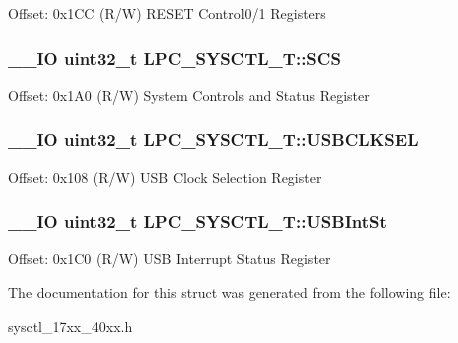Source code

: Offset\+: 0x1\+C\+C (R/\+W) R\+E\+S\+E\+T Control0/1 Registers \hypertarget{struct_l_p_c___s_y_s_c_t_l___t_a90bf168dbcc04b27d230b74b5e4d17a6}{
\subsubsection[{S\+C\+S}]{\setlength{\rightskip}{0pt plus 5cm}\+\_\+\+\_\+\+I\+O uint32\+\_\+t L\+P\+C\+\_\+\+S\+Y\+S\+C\+T\+L\+\_\+\+T\+::\+S\+C\+S}}\label{struct_l_p_c___s_y_s_c_t_l___t_a90bf168dbcc04b27d230b74b5e4d17a6}
Offset\+: 0x1\+A0 (R/\+W) System Controls and Status Register \hypertarget{struct_l_p_c___s_y_s_c_t_l___t_a6d004c6e6657a7fe78e75bd3e3ea00c4}{
\subsubsection[{U\+S\+B\+C\+L\+K\+S\+E\+L}]{\setlength{\rightskip}{0pt plus 5cm}\+\_\+\+\_\+\+I\+O uint32\+\_\+t L\+P\+C\+\_\+\+S\+Y\+S\+C\+T\+L\+\_\+\+T\+::\+U\+S\+B\+C\+L\+K\+S\+E\+L}}\label{struct_l_p_c___s_y_s_c_t_l___t_a6d004c6e6657a7fe78e75bd3e3ea00c4}
Offset\+: 0x108 (R/\+W) U\+S\+B Clock Selection Register \hypertarget{struct_l_p_c___s_y_s_c_t_l___t_a0505fe464c77b1421ebbd8f9d1cd9f2a}{
\subsubsection[{U\+S\+B\+Int\+St}]{\setlength{\rightskip}{0pt plus 5cm}\+\_\+\+\_\+\+I\+O uint32\+\_\+t L\+P\+C\+\_\+\+S\+Y\+S\+C\+T\+L\+\_\+\+T\+::\+U\+S\+B\+Int\+St}}\label{struct_l_p_c___s_y_s_c_t_l___t_a0505fe464c77b1421ebbd8f9d1cd9f2a}
Offset\+: 0x1\+C0 (R/\+W) U\+S\+B Interrupt Status Register 

The documentation for this struct was generated from the following file\+:\begin{DoxyCompactItemize}
\item 
sysctl\+\_\+17xx\+\_\+40xx.\+h\end{DoxyCompactItemize}

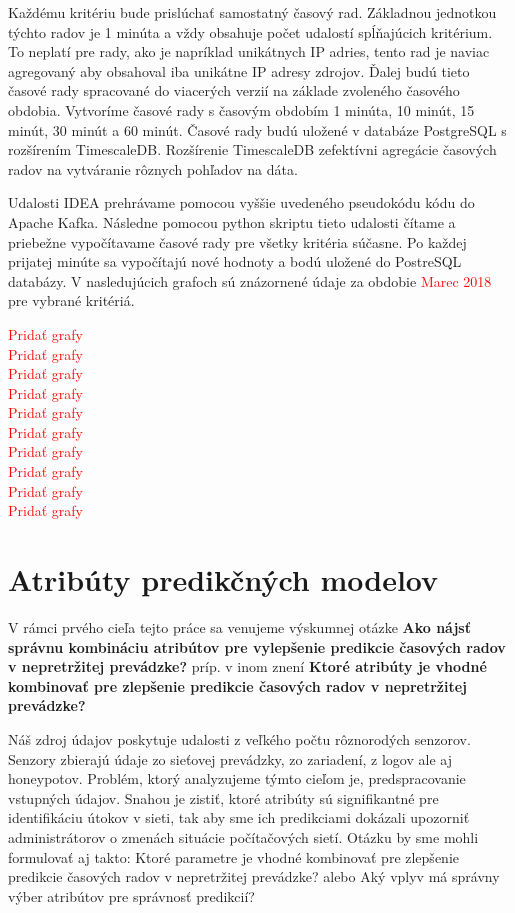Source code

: \documentclass[thesismargins, thesislinespacing, openright, upjsfrontpage, combineabstracts]{rnthesis}
\begin{document}
Každému kritériu bude prislúchať samostatný časový rad. Základnou jednotkou týchto radov je 1 minúta a vždy obsahuje počet udalostí spĺňajúcich kritérium. To neplatí pre rady, ako je napríklad unikátnych IP adries, tento rad je naviac agregovaný aby obsahoval iba unikátne IP adresy zdrojov. Ďalej budú tieto časové rady spracované do viacerých verzií na základe zvoleného časového obdobia. Vytvoríme časové rady s časovým obdobím 1 minúta, 10 minút, 15 minút, 30 minút a 60 minút. Časové rady budú uložené v databáze PostgreSQL s rozšírením TimescaleDB. Rozšírenie TimescaleDB zefektívni agregácie časových radov na vytváranie rôznych pohľadov na dáta.

Udalosti IDEA prehrávame pomocou vyššie uvedeného pseudokódu kódu do Apache Kafka. Následne pomocou python skriptu tieto udalosti čítame a priebežne vypočítavame časové rady pre všetky kritéria súčasne. Po každej prijatej minúte sa vypočítajú nové hodnoty a bodú uložené do PostreSQL databázy. V nasledujúcich grafoch sú znázornené údaje za obdobie \textcolor{red}{Marec 2018} pre vybrané kritériá.

\textcolor{red}{Pridať grafy}\\
\textcolor{red}{Pridať grafy}\\
\textcolor{red}{Pridať grafy}\\
\textcolor{red}{Pridať grafy}\\
\textcolor{red}{Pridať grafy}\\
\textcolor{red}{Pridať grafy}\\
\textcolor{red}{Pridať grafy}\\
\textcolor{red}{Pridať grafy}\\
\textcolor{red}{Pridať grafy}\\
\textcolor{red}{Pridať grafy}

\section{Atribúty predikčných modelov}
V rámci prvého cieľa tejto práce sa venujeme výskumnej otázke \textbf{Ako nájsť správnu kombináciu atribútov pre vylepšenie predikcie časových radov v nepretržitej prevádzke?} príp. v inom znení \textbf{Ktoré atribúty je vhodné kombinovať pre zlepšenie predikcie časových radov v nepretržitej prevádzke?}

Náš zdroj údajov poskytuje udalosti z veľkého počtu rôznorodých senzorov. Senzory zbierajú údaje zo sieťovej prevádzky, zo zariadení, z logov ale aj honeypotov. Problém, ktorý analyzujeme týmto cieľom je, predspracovanie vstupných údajov. Snahou je zistiť, ktoré atribúty sú signifikantné pre identifikáciu útokov v sieti, tak aby sme ich predikciami dokázali upozorniť administrátorov o zmenách situácie počítačových sietí. Otázku by sme mohli formulovať aj takto: Ktoré parametre je vhodné kombinovať pre zlepšenie predikcie časových radov v nepretržitej prevádzke? alebo Aký vplyv má správny výber atribútov pre správnosť predikcií?
\end{document}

What you should do.
Above are the entries; copy out every line among them that contains the word "hypertarget".

Task result.
: Offset\+: 0x1\+C\+C (R/\+W) R\+E\+S\+E\+T Control0/1 Registers \hypertarget{struct_l_p_c___s_y_s_c_t_l___t_a90bf168dbcc04b27d230b74b5e4d17a6}{
Offset\+: 0x1\+A0 (R/\+W) System Controls and Status Register \hypertarget{struct_l_p_c___s_y_s_c_t_l___t_a6d004c6e6657a7fe78e75bd3e3ea00c4}{
Offset\+: 0x108 (R/\+W) U\+S\+B Clock Selection Register \hypertarget{struct_l_p_c___s_y_s_c_t_l___t_a0505fe464c77b1421ebbd8f9d1cd9f2a}{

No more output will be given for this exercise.